How can I demonstrate: $\dfrac{(\sin x+\sin 3x+\sin 5x)}{(\cos x+\cos 3x+\cos 5x)}=\tan 3x$?

Answer 1

Hint: We will first take the LHS of the given equation. We will prove the given trigonometric equation using the trigonometric formulae. We will first consider \[\sin x\] and \[\sin 5x\]in the numerator, and use the formula \[\sin A+\sin B=2\sin \left( \dfrac{A+B}{2} \right)\cos \left( \dfrac{A-B}{2} \right)\]. Then, in the denominator, we will consider \[\cos x\] and \[\cos 5x\], then we will use the formula\[\cos A+\cos B=2\cos \left( \dfrac{A+B}{2} \right)\cos \left( \dfrac{A-B}{2} \right)\]. On solving further, we get the RHS. Hence, proved.
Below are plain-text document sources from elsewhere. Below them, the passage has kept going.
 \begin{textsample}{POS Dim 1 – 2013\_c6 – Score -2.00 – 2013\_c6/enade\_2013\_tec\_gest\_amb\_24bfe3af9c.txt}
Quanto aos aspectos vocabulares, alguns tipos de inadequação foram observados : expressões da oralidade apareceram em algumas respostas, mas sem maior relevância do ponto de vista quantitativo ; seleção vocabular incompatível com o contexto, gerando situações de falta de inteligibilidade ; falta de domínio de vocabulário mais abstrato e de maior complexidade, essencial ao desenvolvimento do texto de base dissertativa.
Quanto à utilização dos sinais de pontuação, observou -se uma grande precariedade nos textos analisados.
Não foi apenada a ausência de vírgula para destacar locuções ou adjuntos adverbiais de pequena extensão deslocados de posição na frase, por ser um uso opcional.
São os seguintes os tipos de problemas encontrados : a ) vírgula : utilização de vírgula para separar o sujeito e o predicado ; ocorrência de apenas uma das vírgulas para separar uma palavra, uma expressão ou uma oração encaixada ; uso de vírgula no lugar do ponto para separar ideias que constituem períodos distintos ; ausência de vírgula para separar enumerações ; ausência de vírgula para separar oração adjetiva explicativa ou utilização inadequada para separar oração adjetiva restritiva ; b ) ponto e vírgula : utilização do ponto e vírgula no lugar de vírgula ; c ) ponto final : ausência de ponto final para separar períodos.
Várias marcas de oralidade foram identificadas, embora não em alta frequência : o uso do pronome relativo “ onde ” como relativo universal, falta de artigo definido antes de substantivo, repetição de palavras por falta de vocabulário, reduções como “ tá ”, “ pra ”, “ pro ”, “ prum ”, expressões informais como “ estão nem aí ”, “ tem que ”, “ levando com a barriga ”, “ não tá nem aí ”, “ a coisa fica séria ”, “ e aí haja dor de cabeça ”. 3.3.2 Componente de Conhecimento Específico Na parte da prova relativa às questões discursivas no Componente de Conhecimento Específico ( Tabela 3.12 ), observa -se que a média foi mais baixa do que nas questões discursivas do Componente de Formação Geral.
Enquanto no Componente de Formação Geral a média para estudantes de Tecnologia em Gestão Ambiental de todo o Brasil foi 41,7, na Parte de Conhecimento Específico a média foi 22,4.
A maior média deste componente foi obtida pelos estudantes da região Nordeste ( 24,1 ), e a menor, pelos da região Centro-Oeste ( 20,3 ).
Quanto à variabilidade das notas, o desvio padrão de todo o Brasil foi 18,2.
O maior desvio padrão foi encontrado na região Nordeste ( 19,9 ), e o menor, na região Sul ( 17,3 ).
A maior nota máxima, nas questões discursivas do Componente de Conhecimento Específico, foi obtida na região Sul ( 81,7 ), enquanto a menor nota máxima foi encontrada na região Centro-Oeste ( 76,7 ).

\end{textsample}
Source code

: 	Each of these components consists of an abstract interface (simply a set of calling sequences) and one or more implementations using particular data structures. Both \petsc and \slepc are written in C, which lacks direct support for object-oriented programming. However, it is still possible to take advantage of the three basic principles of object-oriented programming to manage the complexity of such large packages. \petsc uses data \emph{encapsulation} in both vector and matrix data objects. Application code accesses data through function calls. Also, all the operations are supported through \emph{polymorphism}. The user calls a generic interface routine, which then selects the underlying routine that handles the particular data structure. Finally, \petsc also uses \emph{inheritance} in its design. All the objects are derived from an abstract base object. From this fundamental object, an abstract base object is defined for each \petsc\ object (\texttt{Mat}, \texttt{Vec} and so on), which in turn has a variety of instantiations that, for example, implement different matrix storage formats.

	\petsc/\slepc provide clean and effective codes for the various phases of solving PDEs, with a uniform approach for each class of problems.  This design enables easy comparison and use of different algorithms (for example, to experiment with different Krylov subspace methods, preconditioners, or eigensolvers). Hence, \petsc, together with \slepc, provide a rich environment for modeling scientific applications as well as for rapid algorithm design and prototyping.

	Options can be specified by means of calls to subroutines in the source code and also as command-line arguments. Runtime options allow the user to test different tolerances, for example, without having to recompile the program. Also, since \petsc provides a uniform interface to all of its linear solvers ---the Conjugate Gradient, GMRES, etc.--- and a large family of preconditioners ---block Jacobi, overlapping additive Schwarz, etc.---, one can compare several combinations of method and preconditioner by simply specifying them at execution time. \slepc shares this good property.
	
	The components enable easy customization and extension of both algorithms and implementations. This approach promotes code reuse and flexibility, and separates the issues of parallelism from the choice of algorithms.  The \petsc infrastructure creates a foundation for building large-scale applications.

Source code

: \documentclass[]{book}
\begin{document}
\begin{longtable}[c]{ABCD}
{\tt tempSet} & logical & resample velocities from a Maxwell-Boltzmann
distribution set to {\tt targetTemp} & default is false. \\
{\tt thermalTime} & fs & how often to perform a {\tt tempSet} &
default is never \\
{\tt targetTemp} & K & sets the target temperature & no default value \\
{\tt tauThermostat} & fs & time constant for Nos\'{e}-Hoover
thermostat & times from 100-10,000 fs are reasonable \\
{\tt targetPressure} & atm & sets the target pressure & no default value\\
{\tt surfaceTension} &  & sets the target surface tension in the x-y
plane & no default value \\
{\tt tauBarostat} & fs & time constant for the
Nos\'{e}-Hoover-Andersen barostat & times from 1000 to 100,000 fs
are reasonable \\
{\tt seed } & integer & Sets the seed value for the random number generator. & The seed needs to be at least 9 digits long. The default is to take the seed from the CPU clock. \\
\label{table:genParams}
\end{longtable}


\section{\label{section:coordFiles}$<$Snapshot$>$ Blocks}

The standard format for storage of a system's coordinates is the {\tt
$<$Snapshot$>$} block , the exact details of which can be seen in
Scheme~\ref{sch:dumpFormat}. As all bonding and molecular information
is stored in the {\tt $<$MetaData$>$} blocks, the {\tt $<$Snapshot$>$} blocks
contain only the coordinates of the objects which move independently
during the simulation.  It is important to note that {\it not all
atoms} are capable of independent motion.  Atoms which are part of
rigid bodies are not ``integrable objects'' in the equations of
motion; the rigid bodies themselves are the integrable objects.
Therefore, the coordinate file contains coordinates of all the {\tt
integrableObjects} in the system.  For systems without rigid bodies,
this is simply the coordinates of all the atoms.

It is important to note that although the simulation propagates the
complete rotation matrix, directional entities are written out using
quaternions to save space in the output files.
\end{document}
Complete step by step solution:
According to the given question, we have to prove the given equation. For this, we will make use of the various trigonometric formulae we learnt.
We will take the LHS in the given equation and make it equal to RHS.
The given equation is:
$\dfrac{(\sin x+\sin 3x+\sin 5x)}{(\cos x+\cos 3x+\cos 5x)}=\tan 3x$-----(1)
Taking LHS, we have,
\[\dfrac{(\sin x+\sin 3x+\sin 5x)}{(\cos x+\cos 3x+\cos 5x)}\]
We can see in RHS that the angle that tangent function has, is \[3x\].
So, in the numerator of the LHS, we will first consider the terms \[\sin x\] and \[\sin 5x\]. We will use the formula, that is, \[\sin A+\sin B=2\sin \left( \dfrac{A+B}{2} \right)\cos \left( \dfrac{A-B}{2} \right)\], we get,
\[\Rightarrow \dfrac{(\sin 5x+\sin x+\sin 3x)}{(\cos x+\cos 3x+\cos 5x)}\]
Applying the formula, we get,
\[\Rightarrow \dfrac{(2\sin \left( \dfrac{5x+x}{2} \right)\cos \left( \dfrac{5x-x}{2} \right)+\sin 3x)}{(\cos x+\cos 3x+\cos 5x)}\]
\[\Rightarrow \dfrac{(2\sin \left( \dfrac{6x}{2} \right)\cos \left( \dfrac{4x}{2} \right)+\sin 3x)}{(\cos x+\cos 3x+\cos 5x)}\]
\[\Rightarrow \dfrac{(2\sin \left( 3x \right)\cos \left( 2x \right)+\sin 3x)}{(\cos x+\cos 3x+\cos 5x)}\]
Now, in the denominator, we will consider the terms \[\cos x\] and \[\cos 5x\], and using the formula \[\cos A+\cos B=2\cos \left( \dfrac{A+B}{2} \right)\cos \left( \dfrac{A-B}{2} \right)\], we get,
\[\Rightarrow \dfrac{2\sin 3x\cos 2x+\sin 3x}{(\cos 5x+\cos x)+\cos 3x}\]
Applying the formula, we get,
\[\Rightarrow \dfrac{2\sin 3x\cos 2x+\sin 3x}{2\cos \left( \dfrac{5x+x}{2} \right)\cos \left( \dfrac{5x-x}{2} \right)+\cos 3x}\]
\[\Rightarrow \dfrac{2\sin 3x\cos 2x+\sin 3x}{2\cos \left( \dfrac{6x}{2} \right)\cos \left( \dfrac{4x}{2} \right)+\cos 3x}\]
Solving further, we get,
\[\Rightarrow \dfrac{2\sin 3x\cos 2x+\sin 3x}{2\cos 3x\cos 2x+\cos 3x}\]
We can see common terms both in the numerator as well as in the denominator, so taking the common terms out, we get,
\[\Rightarrow \dfrac{\sin 3x(2\cos 2x+1)}{\cos 3x(2\cos 2x+1)}\]
Cancelling the common terms, we get the expression as,
\[\Rightarrow \dfrac{\sin 3x}{\cos 3x}\]
We know that the ratio of sine and cosine function gives us tangent function. So, we get,
\[\Rightarrow \tan 3x\]
Since, LHS is equal to RHS,
Therefore, we have proved the given $\dfrac{(\sin x+\sin 3x+\sin 5x)}{(\cos x+\cos 3x+\cos 5x)}=\tan 3x$.

Note: The formula used in solving the question should be used keeping in mind the pre-requisites as well as the outcome it would give. We deliberately chose sine and cosine functions with angles \[x\] and \[5x\], so that when the appropriate formula is applied we will function with angle \[3x\]. \[3x\] is required in the LHS expression because we can see \[3x\] in the RHS.